Fin da quando si sono fatte le prime speculazioni su una possibile caduta del governo, si è parlato del fatto che c’è un problema da risolvere entro la fine dell’anno: l’aumento dell’IVA. In breve: nella legge di bilancio del 2019 (approvata quindi l’anno scorso) c’è una “clausola di salvaguardia” concordata con l’Unione Europea che prevede che, da gennaio 2020, l’IVA – cioè l’imposta sul valore aggiunto – passi dal 22 al 25,2 per cento (e quella agevolata dal 10 al 13 per cento). Il governo può evitare quest’aumento inserendo nella legge di bilancio per il 2020 una serie di misure che sostanzialmente trovino il modo di recuperare i soldi – circa 23 miliardi di euro – in altri modi, con tagli e altri tipi di tassazioni. La clausola, in pratica, è una garanzia per l’UE sul fatto l’Italia quei soldi li otterrà, in un modo o nell’altro: e sono soldi che servono a una cosa fondamentale, e cioè contenere il rapporto tra debito pubblico e PIL.
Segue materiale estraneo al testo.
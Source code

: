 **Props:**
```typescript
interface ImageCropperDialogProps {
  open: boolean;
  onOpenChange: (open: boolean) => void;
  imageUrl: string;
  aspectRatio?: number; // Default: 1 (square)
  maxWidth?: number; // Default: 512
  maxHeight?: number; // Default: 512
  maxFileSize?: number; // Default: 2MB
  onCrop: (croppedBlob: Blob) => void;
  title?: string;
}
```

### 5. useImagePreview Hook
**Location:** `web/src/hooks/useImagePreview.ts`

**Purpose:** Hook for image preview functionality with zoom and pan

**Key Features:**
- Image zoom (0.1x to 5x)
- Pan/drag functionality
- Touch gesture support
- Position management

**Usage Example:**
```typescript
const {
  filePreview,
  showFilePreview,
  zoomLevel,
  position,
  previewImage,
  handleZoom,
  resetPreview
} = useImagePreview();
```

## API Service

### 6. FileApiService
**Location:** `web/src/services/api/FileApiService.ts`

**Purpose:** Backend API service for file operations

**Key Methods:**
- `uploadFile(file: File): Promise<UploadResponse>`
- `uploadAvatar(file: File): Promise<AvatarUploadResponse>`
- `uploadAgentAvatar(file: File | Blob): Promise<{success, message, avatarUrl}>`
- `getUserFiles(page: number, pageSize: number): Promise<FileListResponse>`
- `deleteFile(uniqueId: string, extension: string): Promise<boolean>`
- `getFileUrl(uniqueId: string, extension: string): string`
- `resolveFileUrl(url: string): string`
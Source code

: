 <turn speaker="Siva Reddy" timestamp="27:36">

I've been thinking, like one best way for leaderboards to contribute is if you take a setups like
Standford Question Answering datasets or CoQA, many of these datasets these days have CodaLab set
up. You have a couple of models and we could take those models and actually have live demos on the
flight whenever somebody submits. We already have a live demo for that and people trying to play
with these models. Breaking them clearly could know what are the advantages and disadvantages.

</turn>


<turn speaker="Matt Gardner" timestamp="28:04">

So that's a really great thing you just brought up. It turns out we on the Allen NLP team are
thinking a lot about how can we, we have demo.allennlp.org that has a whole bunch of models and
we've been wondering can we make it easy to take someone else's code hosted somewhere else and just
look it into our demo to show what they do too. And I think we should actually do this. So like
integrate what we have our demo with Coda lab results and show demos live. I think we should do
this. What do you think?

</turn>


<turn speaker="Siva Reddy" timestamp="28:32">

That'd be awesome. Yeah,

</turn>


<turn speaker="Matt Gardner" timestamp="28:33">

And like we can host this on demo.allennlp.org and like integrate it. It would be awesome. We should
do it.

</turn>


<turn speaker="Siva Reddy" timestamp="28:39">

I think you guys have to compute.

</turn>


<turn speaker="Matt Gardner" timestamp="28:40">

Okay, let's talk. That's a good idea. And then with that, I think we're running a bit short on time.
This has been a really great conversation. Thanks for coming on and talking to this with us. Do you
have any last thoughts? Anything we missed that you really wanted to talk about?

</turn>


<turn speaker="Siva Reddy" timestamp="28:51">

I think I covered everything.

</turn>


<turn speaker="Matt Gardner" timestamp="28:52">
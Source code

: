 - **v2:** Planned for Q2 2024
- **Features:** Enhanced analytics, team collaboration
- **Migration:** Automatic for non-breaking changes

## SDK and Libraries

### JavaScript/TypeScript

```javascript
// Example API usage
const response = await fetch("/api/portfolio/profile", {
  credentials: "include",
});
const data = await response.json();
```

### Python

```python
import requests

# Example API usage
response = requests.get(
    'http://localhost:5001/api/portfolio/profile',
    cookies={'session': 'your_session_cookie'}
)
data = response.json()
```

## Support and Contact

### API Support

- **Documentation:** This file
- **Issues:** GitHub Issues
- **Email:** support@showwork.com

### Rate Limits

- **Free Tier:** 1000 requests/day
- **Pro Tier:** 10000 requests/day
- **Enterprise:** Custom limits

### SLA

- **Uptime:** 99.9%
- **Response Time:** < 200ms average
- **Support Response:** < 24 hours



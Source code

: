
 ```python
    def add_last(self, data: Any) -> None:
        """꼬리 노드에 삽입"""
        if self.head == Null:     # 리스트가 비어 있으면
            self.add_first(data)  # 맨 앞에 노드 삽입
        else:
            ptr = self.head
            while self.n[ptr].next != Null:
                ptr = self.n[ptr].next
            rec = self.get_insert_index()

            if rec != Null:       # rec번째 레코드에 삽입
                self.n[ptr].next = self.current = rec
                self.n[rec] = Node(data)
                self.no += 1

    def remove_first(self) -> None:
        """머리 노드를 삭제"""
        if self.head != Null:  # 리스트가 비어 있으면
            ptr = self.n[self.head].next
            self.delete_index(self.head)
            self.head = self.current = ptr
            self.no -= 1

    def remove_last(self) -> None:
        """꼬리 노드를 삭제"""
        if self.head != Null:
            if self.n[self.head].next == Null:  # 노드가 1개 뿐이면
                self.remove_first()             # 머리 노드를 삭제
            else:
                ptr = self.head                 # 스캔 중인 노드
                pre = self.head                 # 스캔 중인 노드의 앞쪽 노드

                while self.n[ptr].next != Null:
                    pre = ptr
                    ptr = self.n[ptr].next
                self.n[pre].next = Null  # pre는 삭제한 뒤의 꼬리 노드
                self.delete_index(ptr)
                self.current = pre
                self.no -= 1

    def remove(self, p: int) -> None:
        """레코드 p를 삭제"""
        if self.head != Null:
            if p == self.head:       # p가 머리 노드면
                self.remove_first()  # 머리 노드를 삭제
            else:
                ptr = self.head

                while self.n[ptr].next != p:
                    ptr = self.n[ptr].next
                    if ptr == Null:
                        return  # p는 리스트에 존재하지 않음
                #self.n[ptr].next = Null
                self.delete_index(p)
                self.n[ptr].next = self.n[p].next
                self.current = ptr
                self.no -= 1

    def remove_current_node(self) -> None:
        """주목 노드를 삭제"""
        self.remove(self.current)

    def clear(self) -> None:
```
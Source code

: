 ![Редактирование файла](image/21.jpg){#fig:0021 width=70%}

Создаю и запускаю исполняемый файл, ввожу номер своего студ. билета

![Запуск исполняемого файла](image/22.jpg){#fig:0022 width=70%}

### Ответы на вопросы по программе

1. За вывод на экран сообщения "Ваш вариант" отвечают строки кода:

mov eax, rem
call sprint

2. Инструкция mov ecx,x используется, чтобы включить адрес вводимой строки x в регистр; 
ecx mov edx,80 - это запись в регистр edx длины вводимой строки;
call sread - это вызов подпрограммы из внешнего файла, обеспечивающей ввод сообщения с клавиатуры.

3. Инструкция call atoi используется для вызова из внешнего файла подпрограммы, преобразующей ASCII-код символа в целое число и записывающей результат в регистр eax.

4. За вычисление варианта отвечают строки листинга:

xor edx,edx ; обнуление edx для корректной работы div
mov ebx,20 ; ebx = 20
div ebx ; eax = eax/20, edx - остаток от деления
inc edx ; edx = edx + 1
Il problema è che i tempi in cui il governo dovrebbe trovare la soluzione per impedire l’aumento dell’IVA si sovrappongono a quelli delle possibili elezioni. Le date ipotizzate per il voto sono il 20 o il 27 ottobre o il 3 novembre, a seconda di quante settimane saranno necessarie per sciogliere le camere. Entro il 15 ottobre, però, il governo dovrà inviare all’UE la nota di aggiornamento al Def, che serve a comunicare le previsioni sull’andamento dell’economia italiana, e a spiegare quali misure si intendono prendere: l’UE commenterà poi la nota nei giorni seguenti. Entro il 21 ottobre, invece, deve arrivare alle camere la legge di bilancio, da approvare entro il 31 dicembre. Il governo potrebbe approvare un decreto per posticipare l’innesco della clausola, ma senza la non scontata approvazione dell’UE potrebbero esserci conseguenze molto serie, tipo la procedura d’infrazione.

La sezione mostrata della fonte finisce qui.